PROBLEM DETAILS:
Reply with every entry, repeated exactly as given.

SUPPLIED INFORMATION:

--- START ---

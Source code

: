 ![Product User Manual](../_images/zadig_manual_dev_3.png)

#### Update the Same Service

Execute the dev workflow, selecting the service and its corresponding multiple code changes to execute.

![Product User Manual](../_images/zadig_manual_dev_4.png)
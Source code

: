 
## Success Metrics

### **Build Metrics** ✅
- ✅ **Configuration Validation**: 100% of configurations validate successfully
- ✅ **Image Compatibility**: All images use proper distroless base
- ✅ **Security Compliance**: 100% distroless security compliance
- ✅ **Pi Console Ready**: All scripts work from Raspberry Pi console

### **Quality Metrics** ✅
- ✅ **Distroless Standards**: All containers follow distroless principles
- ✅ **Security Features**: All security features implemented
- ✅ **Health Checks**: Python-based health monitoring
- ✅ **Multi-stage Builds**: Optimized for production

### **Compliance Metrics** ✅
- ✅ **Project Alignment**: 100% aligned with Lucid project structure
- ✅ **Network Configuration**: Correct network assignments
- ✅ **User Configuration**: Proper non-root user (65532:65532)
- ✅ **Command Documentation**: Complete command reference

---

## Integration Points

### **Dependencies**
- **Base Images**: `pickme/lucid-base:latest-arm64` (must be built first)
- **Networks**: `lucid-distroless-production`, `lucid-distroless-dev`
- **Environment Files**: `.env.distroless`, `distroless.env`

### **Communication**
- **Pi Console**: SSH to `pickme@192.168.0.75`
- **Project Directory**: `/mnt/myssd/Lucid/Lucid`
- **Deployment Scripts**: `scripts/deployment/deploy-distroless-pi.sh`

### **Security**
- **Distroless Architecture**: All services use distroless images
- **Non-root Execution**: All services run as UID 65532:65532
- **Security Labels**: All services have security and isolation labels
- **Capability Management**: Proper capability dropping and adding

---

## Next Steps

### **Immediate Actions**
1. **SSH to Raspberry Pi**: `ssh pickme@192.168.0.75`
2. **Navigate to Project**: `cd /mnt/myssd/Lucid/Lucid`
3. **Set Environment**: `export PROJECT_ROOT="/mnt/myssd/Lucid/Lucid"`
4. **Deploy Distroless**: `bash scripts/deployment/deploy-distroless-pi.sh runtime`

--- END ---

WRITTEN RESPONSE:
Source code

: ![Product User Manual](../_images/zadig_manual_dev_3.png)

#### Update the Same Service

Execute the dev workflow, selecting the service and its corresponding multiple code changes to execute.

![Product User Manual](../_images/zadig_manual_dev_4.png)
Source code

: 
## Success Metrics

### **Build Metrics** ✅
- ✅ **Configuration Validation**: 100% of configurations validate successfully
- ✅ **Image Compatibility**: All images use proper distroless base
- ✅ **Security Compliance**: 100% distroless security compliance
- ✅ **Pi Console Ready**: All scripts work from Raspberry Pi console

### **Quality Metrics** ✅
- ✅ **Distroless Standards**: All containers follow distroless principles
- ✅ **Security Features**: All security features implemented
- ✅ **Health Checks**: Python-based health monitoring
- ✅ **Multi-stage Builds**: Optimized for production

### **Compliance Metrics** ✅
- ✅ **Project Alignment**: 100% aligned with Lucid project structure
- ✅ **Network Configuration**: Correct network assignments
- ✅ **User Configuration**: Proper non-root user (65532:65532)
- ✅ **Command Documentation**: Complete command reference

---

## Integration Points

### **Dependencies**
- **Base Images**: `pickme/lucid-base:latest-arm64` (must be built first)
- **Networks**: `lucid-distroless-production`, `lucid-distroless-dev`
- **Environment Files**: `.env.distroless`, `distroless.env`

### **Communication**
- **Pi Console**: SSH to `pickme@192.168.0.75`
- **Project Directory**: `/mnt/myssd/Lucid/Lucid`
- **Deployment Scripts**: `scripts/deployment/deploy-distroless-pi.sh`

### **Security**
- **Distroless Architecture**: All services use distroless images
- **Non-root Execution**: All services run as UID 65532:65532
- **Security Labels**: All services have security and isolation labels
- **Capability Management**: Proper capability dropping and adding

---

## Next Steps

### **Immediate Actions**
1. **SSH to Raspberry Pi**: `ssh pickme@192.168.0.75`
2. **Navigate to Project**: `cd /mnt/myssd/Lucid/Lucid`
3. **Set Environment**: `export PROJECT_ROOT="/mnt/myssd/Lucid/Lucid"`
4. **Deploy Distroless**: `bash scripts/deployment/deploy-distroless-pi.sh runtime`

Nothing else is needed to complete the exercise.